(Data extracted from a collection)

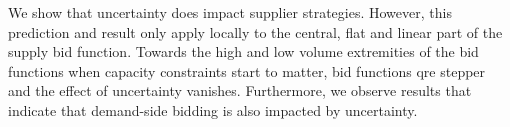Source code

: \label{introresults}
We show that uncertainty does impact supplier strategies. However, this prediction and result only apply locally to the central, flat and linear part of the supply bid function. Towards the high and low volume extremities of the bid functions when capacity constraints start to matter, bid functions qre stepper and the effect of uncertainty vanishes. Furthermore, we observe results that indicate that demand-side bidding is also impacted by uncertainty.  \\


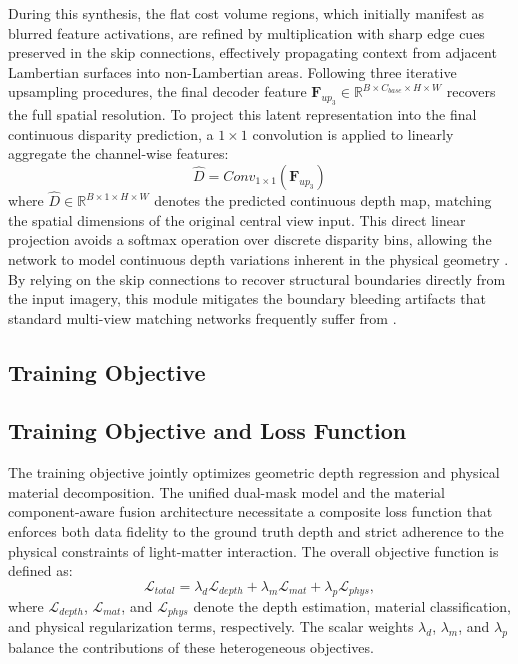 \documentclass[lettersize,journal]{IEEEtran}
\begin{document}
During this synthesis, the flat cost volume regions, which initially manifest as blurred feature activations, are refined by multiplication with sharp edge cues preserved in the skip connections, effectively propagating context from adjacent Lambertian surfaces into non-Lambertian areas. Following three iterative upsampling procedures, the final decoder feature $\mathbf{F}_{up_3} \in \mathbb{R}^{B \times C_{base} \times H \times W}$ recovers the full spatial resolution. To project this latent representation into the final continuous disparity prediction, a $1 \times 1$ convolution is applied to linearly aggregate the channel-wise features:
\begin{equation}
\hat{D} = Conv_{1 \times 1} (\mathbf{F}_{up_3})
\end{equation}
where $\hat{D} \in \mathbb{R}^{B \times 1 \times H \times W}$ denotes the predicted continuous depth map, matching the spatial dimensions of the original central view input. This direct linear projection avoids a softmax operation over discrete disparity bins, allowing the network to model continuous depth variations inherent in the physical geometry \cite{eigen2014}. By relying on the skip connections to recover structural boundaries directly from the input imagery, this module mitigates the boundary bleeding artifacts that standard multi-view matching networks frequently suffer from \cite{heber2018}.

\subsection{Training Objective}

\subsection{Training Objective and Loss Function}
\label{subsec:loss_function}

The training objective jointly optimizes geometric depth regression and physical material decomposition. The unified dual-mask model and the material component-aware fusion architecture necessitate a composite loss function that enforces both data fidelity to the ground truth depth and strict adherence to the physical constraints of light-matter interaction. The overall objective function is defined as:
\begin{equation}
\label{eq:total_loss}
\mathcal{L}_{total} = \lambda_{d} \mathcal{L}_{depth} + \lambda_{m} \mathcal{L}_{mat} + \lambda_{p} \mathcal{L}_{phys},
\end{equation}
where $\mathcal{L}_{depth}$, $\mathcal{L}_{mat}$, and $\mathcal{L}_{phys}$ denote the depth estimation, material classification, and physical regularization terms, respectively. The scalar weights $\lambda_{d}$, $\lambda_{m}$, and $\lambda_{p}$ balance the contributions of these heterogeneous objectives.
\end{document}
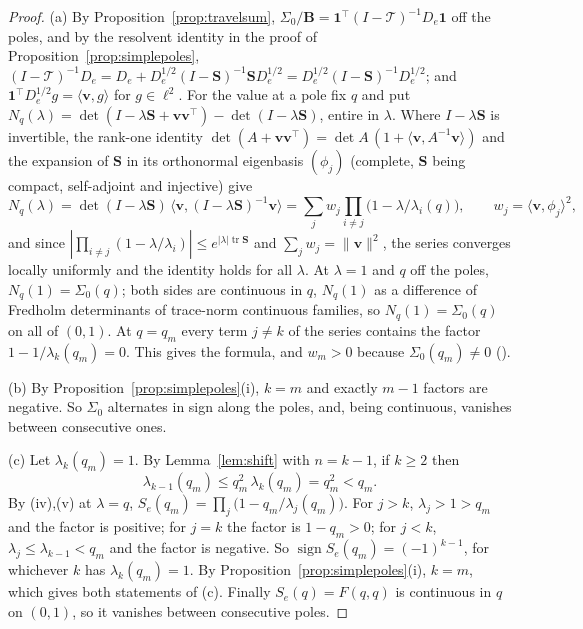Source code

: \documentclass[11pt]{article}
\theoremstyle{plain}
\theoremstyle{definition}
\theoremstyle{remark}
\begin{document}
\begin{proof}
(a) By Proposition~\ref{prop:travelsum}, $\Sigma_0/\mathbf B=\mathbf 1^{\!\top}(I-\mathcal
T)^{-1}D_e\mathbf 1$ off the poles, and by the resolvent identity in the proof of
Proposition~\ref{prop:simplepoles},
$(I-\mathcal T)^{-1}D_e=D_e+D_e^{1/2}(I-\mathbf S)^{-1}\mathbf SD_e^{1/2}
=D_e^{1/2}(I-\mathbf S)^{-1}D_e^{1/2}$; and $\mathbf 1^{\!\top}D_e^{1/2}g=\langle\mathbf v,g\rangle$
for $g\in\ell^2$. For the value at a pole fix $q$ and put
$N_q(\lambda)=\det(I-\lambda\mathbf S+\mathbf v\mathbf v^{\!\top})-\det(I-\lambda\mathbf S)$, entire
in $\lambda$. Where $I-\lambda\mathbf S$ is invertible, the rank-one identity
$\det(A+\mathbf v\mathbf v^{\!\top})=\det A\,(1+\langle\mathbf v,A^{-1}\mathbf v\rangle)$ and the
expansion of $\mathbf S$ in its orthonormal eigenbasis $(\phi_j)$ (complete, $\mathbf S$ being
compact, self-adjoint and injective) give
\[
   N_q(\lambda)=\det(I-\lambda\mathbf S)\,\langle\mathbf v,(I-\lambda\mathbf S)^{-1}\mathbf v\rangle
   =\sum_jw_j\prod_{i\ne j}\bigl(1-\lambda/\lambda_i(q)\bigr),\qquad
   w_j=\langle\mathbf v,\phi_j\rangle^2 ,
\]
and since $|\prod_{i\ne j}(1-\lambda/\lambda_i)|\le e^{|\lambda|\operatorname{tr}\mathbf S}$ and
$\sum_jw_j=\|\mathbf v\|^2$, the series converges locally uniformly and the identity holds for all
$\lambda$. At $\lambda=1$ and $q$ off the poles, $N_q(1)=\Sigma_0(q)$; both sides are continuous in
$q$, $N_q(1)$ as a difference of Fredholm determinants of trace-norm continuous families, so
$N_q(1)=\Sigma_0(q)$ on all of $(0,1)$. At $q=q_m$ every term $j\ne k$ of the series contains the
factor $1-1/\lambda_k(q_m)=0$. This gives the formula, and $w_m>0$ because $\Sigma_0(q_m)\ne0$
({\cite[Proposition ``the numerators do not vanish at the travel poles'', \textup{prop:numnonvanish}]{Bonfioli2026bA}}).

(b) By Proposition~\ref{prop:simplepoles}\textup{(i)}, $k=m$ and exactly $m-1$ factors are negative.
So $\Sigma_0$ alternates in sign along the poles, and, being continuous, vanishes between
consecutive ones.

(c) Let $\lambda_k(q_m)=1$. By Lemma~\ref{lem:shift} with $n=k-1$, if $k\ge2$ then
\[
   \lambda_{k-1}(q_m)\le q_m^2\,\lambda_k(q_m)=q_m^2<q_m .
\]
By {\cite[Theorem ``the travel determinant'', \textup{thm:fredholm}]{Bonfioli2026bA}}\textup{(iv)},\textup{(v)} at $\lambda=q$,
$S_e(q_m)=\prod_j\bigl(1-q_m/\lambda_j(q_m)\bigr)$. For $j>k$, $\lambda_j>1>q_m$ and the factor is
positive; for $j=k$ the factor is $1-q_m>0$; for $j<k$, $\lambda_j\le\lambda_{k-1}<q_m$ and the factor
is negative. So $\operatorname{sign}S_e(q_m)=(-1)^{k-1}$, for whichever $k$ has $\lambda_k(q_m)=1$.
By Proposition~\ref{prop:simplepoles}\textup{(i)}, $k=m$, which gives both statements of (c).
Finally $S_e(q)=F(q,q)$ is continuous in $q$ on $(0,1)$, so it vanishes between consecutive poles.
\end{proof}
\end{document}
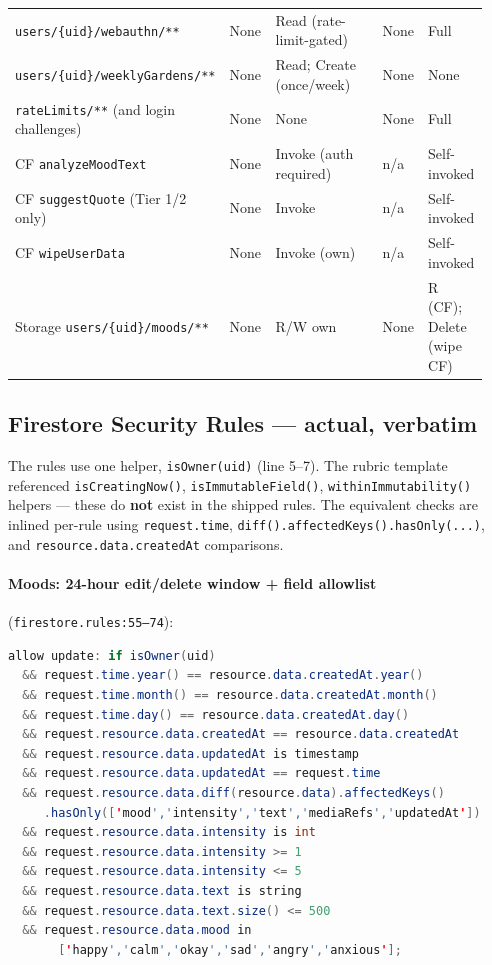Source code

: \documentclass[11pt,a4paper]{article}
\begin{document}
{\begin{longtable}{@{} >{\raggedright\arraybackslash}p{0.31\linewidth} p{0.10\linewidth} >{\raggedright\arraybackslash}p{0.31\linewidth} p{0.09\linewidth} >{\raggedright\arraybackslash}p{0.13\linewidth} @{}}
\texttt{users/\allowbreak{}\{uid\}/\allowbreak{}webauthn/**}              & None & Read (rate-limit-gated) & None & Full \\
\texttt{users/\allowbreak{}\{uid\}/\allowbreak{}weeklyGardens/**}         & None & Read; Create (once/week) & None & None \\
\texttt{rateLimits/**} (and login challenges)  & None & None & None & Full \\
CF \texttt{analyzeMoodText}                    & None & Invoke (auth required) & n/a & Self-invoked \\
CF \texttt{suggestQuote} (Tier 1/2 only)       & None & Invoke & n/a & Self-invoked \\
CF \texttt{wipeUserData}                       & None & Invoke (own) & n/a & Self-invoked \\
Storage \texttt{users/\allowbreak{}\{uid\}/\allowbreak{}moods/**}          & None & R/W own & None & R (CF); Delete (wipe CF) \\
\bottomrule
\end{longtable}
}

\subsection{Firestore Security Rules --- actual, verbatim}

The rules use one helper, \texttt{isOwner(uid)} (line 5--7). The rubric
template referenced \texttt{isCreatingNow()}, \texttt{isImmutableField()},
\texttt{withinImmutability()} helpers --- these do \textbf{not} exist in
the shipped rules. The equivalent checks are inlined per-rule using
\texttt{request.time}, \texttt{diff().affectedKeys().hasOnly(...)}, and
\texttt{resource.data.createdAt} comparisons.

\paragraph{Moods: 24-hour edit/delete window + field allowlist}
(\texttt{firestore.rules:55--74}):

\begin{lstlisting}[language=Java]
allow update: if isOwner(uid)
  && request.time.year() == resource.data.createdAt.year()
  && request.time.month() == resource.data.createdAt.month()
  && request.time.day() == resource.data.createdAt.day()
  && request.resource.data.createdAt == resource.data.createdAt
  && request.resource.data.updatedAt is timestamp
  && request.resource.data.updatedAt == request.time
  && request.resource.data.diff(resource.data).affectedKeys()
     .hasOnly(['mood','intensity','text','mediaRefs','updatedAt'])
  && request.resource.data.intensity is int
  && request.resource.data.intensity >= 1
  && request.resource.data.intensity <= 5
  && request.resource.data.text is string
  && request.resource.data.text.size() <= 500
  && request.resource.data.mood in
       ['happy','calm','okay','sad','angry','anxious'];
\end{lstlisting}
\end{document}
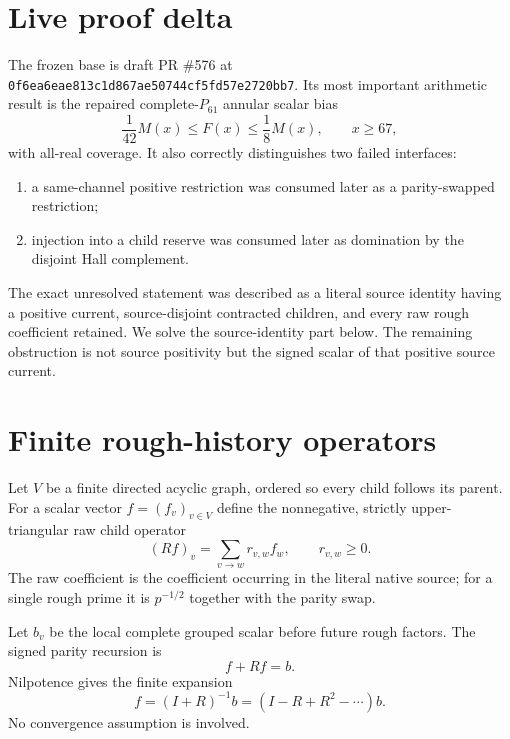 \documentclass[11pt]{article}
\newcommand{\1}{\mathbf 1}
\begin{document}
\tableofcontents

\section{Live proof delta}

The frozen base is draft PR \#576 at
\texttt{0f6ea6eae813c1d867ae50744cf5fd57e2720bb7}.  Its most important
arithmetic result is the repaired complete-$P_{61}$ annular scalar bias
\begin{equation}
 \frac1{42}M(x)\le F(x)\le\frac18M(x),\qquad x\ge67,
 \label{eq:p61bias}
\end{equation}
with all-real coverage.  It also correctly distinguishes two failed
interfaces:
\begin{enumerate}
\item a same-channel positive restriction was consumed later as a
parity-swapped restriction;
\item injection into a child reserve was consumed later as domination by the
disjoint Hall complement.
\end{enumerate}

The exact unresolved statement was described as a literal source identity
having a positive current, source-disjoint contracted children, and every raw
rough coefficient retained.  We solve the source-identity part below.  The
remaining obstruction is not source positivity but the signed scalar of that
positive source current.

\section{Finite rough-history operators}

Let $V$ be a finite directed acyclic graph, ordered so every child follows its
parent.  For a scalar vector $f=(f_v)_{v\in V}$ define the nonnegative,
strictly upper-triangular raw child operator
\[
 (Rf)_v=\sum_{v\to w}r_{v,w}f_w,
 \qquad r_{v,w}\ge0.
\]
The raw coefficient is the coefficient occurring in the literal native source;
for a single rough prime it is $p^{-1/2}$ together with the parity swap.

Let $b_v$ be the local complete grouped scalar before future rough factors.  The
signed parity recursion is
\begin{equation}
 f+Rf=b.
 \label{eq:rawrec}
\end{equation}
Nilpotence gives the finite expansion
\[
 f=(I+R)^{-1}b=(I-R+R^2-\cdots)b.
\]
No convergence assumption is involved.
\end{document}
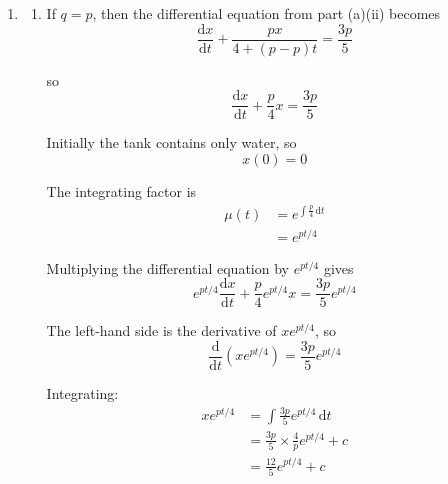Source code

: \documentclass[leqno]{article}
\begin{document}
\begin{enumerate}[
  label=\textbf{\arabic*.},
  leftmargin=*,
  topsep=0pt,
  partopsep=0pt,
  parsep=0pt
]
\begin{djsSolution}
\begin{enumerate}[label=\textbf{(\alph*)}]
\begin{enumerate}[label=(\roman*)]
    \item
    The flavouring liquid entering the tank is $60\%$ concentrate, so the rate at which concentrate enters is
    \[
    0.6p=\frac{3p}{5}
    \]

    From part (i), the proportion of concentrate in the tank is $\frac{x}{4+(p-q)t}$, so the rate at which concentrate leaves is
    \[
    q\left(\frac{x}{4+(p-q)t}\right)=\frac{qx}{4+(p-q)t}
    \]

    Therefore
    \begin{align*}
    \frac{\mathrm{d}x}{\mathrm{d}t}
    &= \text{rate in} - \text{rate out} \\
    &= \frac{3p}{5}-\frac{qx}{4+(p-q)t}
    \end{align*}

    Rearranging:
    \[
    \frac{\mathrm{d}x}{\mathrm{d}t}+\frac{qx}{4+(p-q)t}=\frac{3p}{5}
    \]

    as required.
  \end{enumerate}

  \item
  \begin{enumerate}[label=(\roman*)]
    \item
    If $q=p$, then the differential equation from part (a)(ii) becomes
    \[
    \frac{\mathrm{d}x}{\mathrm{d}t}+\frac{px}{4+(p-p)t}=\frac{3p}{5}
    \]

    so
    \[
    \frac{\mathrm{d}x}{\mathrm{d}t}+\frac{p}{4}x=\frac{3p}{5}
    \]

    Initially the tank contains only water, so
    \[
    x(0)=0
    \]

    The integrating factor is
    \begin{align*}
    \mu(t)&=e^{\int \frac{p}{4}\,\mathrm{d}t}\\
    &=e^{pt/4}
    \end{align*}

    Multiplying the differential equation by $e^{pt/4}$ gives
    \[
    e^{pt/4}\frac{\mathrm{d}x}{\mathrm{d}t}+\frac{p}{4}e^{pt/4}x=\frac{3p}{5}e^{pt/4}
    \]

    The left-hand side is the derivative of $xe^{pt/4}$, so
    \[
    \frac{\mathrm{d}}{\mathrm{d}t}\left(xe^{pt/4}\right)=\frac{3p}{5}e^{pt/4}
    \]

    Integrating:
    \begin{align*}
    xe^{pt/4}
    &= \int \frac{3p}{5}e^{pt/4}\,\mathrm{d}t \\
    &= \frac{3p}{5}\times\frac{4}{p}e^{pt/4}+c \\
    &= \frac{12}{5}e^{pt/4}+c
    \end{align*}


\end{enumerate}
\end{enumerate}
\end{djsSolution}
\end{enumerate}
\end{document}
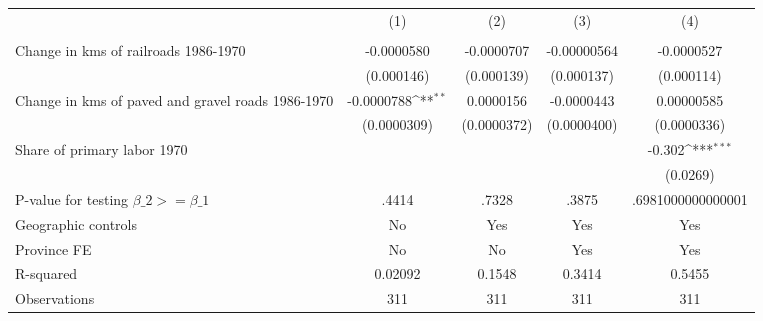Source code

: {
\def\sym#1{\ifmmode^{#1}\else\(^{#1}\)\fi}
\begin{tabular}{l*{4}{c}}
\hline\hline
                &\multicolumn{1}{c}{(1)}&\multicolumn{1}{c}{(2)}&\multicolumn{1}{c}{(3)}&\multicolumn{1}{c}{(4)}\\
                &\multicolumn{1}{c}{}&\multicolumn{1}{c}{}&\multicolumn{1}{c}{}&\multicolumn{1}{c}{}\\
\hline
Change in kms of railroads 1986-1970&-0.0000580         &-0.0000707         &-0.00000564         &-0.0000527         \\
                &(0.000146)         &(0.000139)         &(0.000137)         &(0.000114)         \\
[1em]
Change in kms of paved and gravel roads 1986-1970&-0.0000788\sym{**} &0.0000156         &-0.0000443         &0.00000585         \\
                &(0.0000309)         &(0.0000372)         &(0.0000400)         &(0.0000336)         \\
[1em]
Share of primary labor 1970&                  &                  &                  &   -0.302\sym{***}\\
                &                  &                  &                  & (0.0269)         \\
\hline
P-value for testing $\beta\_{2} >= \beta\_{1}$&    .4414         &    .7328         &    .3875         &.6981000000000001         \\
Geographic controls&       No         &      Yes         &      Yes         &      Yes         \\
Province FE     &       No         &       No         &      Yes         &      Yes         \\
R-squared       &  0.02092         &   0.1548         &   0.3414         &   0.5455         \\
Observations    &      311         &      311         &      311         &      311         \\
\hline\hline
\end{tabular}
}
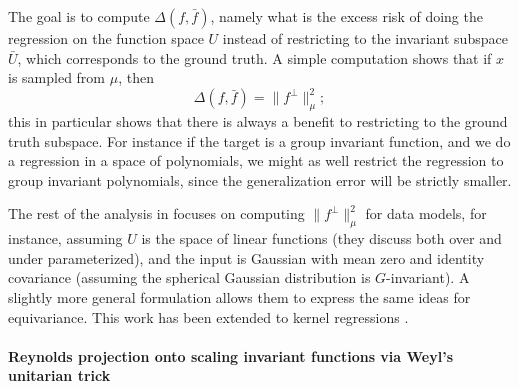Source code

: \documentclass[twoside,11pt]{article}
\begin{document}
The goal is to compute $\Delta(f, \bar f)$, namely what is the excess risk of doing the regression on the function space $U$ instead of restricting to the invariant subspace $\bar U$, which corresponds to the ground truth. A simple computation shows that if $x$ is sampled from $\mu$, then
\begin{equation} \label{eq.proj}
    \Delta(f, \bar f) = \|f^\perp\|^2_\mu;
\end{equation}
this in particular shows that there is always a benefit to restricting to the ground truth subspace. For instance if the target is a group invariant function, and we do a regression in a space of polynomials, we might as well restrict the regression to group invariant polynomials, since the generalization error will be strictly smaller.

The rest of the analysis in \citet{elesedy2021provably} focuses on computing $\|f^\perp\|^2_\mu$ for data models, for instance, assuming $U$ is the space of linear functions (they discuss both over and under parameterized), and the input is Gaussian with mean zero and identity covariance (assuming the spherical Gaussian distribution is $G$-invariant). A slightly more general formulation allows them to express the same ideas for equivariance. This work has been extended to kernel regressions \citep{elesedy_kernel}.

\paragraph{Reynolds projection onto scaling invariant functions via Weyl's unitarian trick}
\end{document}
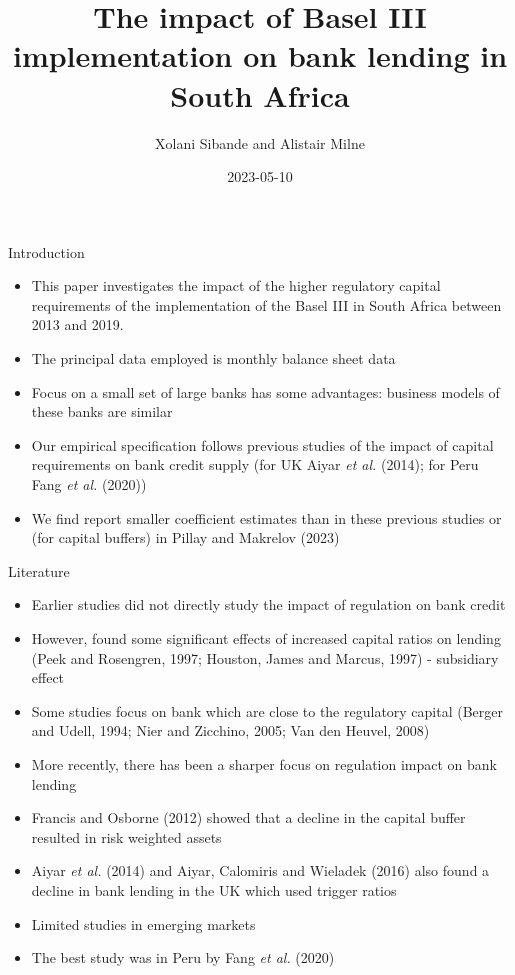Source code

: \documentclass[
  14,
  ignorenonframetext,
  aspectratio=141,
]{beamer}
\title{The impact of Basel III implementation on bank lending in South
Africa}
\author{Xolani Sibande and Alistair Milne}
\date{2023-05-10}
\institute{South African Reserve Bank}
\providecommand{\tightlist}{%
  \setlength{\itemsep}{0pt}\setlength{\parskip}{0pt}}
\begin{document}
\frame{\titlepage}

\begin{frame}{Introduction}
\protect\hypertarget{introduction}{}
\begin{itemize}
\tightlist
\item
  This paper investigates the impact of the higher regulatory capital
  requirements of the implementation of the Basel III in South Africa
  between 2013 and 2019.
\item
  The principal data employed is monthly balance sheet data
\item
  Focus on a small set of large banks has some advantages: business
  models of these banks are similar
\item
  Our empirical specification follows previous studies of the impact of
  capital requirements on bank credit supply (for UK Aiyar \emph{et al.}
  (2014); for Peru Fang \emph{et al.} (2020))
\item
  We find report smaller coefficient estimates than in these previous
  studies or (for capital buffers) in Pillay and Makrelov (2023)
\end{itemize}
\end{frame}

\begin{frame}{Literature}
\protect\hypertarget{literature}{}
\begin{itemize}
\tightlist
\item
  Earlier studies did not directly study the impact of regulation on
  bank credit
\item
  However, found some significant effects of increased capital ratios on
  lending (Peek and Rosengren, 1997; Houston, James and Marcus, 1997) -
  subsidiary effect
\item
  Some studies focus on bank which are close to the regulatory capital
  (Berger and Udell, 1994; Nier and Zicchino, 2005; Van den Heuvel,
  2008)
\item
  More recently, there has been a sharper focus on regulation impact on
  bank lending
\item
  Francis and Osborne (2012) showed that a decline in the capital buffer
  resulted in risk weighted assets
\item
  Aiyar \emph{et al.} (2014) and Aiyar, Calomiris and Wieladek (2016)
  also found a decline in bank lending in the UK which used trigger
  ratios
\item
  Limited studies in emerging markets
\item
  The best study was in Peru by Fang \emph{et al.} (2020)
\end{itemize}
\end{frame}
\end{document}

BRIEF: Where the word "label" shows up in a line of the entries above, count that line; the answer is the total alone.

TASK RESPONSE: 10